## INPUT:
※ ※ ※
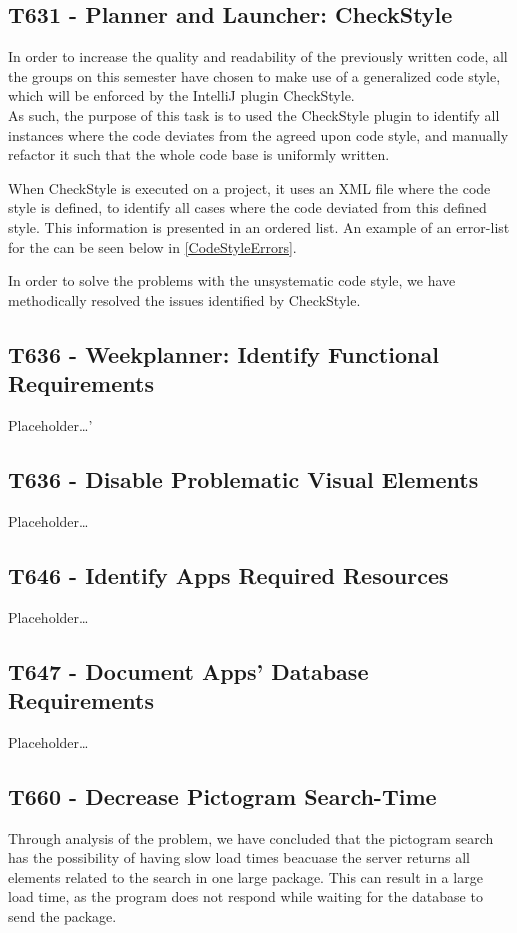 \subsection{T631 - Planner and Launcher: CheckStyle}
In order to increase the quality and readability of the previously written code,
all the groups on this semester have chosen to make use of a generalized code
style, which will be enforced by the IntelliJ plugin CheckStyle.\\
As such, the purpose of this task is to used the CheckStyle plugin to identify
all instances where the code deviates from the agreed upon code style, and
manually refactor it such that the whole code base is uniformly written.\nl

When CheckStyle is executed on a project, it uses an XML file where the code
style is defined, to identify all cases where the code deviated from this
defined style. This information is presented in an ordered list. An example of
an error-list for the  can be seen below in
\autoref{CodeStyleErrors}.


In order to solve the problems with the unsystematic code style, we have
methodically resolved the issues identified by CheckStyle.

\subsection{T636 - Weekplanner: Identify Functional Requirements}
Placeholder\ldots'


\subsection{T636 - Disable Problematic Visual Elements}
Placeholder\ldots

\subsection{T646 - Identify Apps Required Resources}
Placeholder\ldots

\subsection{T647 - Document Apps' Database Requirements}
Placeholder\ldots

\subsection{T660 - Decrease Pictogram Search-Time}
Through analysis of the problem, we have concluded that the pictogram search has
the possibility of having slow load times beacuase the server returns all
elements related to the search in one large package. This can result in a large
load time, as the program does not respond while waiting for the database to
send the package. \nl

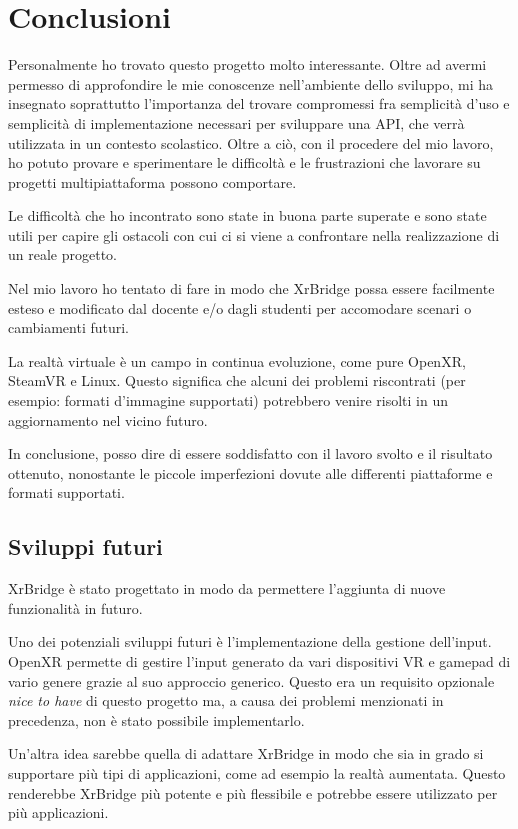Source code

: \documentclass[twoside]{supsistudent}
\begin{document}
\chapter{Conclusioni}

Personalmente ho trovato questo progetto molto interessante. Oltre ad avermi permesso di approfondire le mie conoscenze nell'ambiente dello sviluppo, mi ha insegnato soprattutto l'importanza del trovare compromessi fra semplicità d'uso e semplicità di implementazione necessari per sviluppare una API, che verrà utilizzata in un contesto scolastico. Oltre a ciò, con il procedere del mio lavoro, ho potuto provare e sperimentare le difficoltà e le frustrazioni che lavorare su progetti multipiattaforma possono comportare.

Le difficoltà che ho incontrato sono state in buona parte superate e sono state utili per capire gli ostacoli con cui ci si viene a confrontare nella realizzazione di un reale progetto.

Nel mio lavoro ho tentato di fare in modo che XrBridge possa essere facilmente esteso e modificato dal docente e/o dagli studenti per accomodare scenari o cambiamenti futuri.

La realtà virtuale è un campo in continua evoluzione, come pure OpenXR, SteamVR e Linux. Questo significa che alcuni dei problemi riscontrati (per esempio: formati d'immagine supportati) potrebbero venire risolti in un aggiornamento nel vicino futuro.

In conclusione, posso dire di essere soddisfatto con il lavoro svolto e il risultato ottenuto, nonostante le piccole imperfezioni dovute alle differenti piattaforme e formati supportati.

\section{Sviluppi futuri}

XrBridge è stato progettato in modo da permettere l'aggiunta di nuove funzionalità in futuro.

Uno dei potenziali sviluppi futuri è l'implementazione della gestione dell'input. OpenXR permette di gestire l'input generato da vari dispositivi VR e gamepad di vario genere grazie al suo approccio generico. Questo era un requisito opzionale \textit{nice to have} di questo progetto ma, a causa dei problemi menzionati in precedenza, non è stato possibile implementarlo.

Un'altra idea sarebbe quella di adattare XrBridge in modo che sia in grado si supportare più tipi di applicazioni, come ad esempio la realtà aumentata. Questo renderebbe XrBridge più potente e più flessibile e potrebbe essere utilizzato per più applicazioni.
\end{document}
※ ※ ※
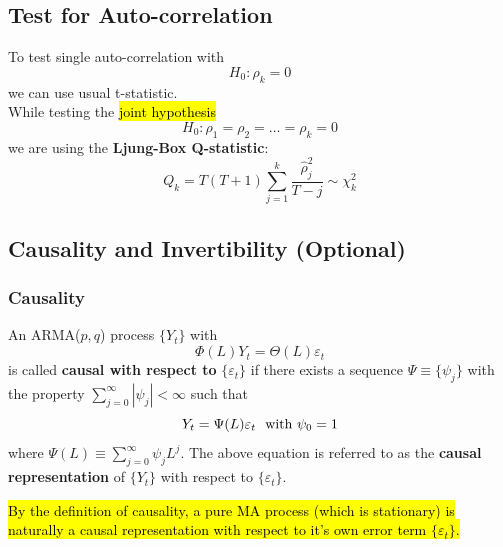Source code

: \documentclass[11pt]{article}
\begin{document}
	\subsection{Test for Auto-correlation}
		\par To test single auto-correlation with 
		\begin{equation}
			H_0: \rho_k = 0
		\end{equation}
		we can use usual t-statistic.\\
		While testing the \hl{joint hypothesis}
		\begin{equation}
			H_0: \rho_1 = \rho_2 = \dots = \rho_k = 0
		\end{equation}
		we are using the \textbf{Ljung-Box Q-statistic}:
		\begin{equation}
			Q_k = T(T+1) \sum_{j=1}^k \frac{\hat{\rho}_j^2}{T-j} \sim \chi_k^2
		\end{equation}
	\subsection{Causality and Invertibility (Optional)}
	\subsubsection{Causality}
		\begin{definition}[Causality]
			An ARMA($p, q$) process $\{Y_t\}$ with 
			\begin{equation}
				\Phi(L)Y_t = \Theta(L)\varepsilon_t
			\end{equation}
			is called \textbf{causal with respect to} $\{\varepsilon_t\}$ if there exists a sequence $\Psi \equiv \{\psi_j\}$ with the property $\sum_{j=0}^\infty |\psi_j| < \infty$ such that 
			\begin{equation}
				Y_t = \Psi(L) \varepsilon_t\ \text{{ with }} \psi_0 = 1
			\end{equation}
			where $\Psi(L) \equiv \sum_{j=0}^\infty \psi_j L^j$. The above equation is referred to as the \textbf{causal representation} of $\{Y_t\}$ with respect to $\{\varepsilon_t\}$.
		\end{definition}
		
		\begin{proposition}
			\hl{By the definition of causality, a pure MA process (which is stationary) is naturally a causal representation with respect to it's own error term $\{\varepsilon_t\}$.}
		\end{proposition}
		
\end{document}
※ ※ ※
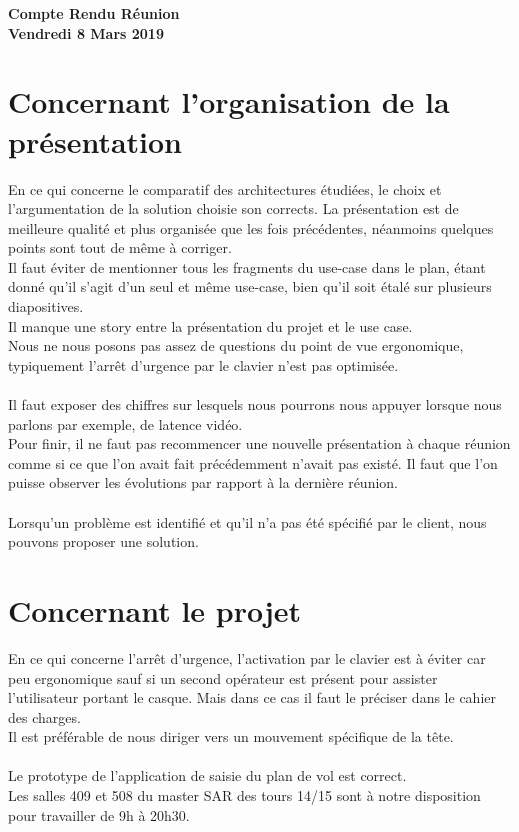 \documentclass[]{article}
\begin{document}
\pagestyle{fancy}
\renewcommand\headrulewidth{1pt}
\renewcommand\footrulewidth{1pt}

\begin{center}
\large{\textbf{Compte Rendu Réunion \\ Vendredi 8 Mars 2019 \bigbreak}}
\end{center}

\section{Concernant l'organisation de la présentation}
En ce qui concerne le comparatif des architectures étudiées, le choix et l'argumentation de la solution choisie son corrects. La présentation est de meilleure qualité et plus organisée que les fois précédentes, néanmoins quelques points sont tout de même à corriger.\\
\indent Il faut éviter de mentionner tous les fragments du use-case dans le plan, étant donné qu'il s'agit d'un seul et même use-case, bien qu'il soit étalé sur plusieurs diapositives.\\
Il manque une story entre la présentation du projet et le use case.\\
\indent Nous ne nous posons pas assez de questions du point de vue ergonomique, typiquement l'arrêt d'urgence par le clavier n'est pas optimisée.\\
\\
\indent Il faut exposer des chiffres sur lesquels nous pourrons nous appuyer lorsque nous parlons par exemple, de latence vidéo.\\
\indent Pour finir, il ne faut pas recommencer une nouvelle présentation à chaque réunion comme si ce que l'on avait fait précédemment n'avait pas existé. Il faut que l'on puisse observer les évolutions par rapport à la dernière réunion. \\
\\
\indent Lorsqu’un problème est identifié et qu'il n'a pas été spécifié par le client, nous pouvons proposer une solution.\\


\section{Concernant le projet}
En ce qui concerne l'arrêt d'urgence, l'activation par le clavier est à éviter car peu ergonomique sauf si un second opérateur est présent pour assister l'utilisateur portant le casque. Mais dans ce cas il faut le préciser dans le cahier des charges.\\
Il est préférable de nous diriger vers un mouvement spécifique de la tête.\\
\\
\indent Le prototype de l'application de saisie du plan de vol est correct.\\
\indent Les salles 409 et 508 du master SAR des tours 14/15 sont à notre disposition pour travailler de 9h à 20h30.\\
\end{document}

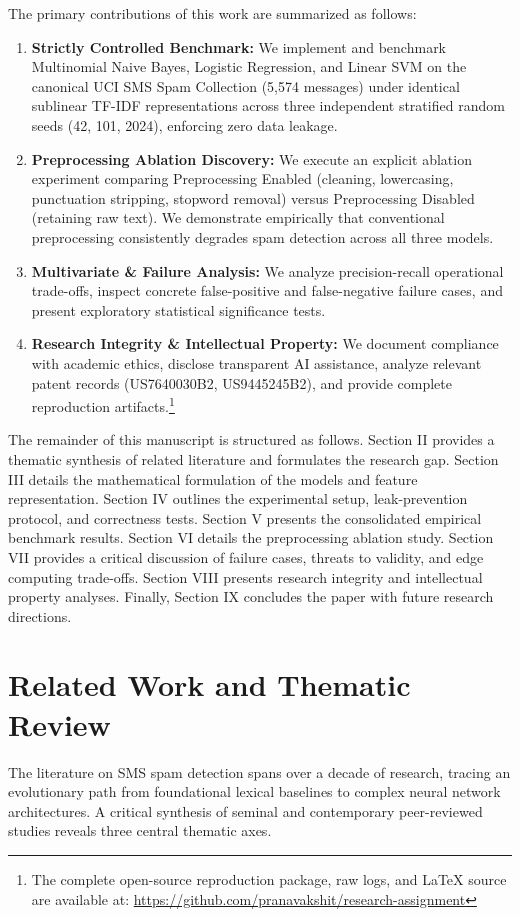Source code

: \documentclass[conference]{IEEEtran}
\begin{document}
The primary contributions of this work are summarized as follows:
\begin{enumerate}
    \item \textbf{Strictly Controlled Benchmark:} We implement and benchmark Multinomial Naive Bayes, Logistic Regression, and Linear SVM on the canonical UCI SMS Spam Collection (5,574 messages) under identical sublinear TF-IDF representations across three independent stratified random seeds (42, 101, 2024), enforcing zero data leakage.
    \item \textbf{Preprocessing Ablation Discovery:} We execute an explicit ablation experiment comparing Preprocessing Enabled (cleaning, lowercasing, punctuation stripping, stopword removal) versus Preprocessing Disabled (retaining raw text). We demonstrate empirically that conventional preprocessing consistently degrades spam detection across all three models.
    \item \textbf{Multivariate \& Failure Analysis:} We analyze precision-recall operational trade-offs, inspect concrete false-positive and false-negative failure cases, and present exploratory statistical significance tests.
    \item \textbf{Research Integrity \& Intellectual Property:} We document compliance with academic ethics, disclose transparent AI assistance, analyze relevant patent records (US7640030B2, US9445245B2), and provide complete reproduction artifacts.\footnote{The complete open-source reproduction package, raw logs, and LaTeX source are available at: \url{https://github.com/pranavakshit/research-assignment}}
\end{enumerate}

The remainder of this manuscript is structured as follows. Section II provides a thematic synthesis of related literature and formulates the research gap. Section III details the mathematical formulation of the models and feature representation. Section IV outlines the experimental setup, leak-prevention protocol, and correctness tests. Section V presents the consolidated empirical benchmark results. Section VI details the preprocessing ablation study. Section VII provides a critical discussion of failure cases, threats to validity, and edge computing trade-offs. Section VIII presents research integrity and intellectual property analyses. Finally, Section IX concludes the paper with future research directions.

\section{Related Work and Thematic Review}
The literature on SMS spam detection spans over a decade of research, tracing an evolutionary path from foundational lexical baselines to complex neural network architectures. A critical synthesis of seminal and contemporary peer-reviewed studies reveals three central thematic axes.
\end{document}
※ ※ ※
## ACTION ITEM:
Please state how many lines of the records hold the word "defined", and write nothing but that number.

## SOLUTION TO THE EXERCISE:
2